In der Debatte über die Wehrpflicht wurde ein etwas ähnliches Argument angeführt: Durch die Abschaffung gehe der Kontakt zum Bürger verloren, die Armee entgleite der Kontrolle, führe ein Eigenleben. Schon damals war diese Argumentation fragwürdig. Sie lässt sich aber auch nicht ohne weiteres auf die aktuelle Diskussion übertragen, schließlich gibt es einen deutlichen Unterschied: Die Freiwilligenarmee sorgte für Personalmangel, die Fremdenlegion hingegen soll ihn beheben.

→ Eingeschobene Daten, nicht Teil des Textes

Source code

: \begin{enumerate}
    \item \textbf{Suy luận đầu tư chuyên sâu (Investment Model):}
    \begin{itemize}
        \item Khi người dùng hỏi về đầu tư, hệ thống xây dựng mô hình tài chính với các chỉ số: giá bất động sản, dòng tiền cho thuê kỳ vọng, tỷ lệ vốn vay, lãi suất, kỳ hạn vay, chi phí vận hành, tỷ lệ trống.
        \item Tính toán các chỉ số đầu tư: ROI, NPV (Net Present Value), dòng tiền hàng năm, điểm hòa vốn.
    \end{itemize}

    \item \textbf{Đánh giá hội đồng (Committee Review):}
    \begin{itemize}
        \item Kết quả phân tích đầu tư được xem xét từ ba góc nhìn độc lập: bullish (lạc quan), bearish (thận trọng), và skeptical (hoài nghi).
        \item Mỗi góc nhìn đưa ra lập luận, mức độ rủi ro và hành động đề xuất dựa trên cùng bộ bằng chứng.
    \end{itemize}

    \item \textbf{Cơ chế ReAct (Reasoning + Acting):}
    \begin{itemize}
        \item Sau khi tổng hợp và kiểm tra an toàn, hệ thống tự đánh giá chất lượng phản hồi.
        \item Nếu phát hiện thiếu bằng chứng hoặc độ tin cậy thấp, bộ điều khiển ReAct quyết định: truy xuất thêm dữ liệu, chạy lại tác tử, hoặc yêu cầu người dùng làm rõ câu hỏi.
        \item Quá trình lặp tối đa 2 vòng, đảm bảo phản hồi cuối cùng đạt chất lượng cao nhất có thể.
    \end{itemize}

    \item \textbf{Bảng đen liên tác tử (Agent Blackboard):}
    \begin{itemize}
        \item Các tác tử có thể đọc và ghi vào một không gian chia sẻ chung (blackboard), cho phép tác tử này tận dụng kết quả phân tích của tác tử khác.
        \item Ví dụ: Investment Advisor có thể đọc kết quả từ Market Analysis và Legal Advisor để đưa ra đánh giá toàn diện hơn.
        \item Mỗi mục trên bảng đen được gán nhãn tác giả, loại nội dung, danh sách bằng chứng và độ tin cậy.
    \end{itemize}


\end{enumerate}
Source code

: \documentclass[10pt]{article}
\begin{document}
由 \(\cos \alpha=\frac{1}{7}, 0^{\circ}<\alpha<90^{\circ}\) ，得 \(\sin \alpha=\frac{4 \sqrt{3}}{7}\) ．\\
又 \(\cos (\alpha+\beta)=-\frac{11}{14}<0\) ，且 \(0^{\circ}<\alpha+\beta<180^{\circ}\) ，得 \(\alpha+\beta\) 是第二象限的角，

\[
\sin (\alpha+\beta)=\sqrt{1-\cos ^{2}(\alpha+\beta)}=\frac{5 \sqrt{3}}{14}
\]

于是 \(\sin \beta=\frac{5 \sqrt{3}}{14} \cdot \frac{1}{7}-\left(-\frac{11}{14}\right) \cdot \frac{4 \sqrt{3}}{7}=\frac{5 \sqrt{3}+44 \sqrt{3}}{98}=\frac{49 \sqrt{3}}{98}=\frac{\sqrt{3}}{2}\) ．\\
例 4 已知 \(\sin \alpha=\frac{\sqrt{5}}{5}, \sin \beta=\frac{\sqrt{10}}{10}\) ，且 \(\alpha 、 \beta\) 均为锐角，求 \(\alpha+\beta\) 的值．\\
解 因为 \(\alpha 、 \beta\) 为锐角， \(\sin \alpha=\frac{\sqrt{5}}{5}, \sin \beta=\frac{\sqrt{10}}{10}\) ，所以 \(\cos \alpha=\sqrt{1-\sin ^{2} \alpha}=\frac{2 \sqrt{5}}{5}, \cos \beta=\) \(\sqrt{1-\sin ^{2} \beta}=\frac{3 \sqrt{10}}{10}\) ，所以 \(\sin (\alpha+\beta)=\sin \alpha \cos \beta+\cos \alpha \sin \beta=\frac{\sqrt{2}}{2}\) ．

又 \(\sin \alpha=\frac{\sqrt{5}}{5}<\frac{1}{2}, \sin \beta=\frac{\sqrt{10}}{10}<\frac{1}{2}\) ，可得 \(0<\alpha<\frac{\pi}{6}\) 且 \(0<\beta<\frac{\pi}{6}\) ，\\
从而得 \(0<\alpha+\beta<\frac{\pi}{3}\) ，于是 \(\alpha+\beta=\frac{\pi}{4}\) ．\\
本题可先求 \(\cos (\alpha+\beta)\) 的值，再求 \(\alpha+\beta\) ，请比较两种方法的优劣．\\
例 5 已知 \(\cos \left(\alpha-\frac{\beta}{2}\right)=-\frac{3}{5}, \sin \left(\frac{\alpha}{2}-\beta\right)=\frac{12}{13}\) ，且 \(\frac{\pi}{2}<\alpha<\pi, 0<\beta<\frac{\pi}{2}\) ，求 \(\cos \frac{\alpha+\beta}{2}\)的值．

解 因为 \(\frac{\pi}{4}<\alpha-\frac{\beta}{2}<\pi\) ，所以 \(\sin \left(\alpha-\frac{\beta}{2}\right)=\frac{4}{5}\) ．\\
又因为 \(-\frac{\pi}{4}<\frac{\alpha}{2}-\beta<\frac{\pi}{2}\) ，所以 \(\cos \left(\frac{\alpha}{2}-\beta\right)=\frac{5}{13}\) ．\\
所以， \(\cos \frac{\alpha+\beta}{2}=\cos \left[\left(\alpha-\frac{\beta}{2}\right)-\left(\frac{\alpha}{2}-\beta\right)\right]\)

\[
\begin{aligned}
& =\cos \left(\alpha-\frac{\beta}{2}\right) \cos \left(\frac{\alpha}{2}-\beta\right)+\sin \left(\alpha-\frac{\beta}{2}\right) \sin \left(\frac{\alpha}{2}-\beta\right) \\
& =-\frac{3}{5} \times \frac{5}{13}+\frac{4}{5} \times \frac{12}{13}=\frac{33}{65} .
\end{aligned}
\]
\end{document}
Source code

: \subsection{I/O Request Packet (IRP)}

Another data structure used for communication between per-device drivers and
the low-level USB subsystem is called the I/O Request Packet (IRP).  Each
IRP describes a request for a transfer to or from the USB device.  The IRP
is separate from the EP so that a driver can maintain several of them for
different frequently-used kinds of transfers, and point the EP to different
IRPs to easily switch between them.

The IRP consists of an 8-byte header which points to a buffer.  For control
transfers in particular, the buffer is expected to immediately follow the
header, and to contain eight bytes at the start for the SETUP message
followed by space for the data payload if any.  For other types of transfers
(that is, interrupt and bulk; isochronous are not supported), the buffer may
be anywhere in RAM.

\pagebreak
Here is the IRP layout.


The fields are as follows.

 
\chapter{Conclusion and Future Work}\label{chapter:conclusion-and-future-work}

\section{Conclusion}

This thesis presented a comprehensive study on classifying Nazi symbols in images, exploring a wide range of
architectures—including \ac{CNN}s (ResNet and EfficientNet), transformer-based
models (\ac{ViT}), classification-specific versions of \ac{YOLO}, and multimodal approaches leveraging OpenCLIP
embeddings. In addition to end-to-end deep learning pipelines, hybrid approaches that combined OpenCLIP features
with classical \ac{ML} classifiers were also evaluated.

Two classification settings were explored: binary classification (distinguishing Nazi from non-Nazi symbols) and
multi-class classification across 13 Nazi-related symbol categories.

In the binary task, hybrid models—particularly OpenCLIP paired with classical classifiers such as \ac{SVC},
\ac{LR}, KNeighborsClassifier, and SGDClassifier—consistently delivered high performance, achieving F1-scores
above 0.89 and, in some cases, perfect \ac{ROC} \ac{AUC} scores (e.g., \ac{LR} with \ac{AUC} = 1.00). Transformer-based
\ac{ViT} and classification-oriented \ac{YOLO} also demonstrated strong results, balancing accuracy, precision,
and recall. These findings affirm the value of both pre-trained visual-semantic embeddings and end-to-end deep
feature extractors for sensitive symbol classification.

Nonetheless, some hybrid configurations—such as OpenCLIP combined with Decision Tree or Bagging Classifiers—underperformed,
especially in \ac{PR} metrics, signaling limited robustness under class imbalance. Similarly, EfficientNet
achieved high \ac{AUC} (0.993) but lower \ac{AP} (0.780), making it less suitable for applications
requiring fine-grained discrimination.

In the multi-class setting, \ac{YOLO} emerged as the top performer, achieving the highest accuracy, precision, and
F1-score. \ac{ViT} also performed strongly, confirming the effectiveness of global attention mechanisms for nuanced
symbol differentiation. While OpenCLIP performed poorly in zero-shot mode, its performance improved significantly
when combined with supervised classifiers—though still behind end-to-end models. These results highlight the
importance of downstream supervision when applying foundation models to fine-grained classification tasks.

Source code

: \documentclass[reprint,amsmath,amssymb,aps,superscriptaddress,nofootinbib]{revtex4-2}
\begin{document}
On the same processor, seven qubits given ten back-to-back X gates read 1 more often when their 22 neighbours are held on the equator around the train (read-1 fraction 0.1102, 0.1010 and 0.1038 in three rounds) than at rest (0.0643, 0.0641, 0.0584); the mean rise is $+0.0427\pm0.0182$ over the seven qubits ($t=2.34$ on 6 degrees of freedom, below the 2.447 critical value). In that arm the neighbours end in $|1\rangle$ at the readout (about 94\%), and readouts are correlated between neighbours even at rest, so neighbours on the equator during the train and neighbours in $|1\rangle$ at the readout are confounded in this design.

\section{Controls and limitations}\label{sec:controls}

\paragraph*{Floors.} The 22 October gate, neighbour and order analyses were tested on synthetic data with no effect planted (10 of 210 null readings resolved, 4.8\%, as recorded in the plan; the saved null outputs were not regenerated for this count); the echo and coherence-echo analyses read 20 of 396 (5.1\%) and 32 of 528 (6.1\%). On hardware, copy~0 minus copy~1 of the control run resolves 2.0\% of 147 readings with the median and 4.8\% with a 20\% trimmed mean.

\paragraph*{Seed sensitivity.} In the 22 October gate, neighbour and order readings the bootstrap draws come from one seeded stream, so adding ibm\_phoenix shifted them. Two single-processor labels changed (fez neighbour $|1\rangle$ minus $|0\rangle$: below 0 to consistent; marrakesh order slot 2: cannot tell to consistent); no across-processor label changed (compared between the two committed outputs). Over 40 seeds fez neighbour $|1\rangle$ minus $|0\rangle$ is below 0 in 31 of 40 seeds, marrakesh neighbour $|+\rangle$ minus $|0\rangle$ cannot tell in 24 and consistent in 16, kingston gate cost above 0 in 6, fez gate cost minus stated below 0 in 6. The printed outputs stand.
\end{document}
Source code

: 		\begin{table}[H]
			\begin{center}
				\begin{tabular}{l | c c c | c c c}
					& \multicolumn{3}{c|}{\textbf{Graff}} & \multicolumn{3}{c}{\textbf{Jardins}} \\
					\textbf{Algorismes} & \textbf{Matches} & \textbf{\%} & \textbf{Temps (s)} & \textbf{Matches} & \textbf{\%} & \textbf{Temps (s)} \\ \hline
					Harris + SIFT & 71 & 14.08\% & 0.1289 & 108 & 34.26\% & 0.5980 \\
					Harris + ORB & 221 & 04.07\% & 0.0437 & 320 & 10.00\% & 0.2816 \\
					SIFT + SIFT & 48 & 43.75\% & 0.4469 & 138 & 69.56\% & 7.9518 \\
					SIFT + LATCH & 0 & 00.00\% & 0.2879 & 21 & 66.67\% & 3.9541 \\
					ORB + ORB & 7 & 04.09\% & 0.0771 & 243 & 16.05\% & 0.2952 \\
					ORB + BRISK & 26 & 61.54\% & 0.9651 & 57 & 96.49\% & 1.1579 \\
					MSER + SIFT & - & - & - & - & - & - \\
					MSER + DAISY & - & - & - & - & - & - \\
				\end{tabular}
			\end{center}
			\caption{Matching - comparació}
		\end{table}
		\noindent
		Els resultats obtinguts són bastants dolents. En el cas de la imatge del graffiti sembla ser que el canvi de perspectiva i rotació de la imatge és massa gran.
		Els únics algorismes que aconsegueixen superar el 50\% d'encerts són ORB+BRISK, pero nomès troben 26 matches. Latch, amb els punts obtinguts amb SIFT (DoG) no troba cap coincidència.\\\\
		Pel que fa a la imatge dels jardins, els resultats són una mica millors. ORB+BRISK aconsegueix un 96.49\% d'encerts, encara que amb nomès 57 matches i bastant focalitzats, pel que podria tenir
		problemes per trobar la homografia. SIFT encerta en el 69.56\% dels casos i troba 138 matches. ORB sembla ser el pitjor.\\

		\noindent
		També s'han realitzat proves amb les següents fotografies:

Das ist der entscheidende Punkt: Die Regierungspläne unterlaufen die Bemühungen der Friedensbewegung, der Armee die potenziellen Rekruten streitig zu machen. Und wenn die Nachwuchsgewinnung läuft, kann die Regierung auch noch mehr Kriege im Ausland führen, was momentan ungünstig ist, weil es Bewerber abschreckt und den Personalmangel verschärft.

Die Öffnung der Bundeswehr hat noch einen anderen Hintergrund: Nicht alle Ausländer dürfen mitmachen, sondern nur EU-Bürger. Die geplante Reform ist also vielleicht auch ein Schritt in Richtung einer europäischen Armee.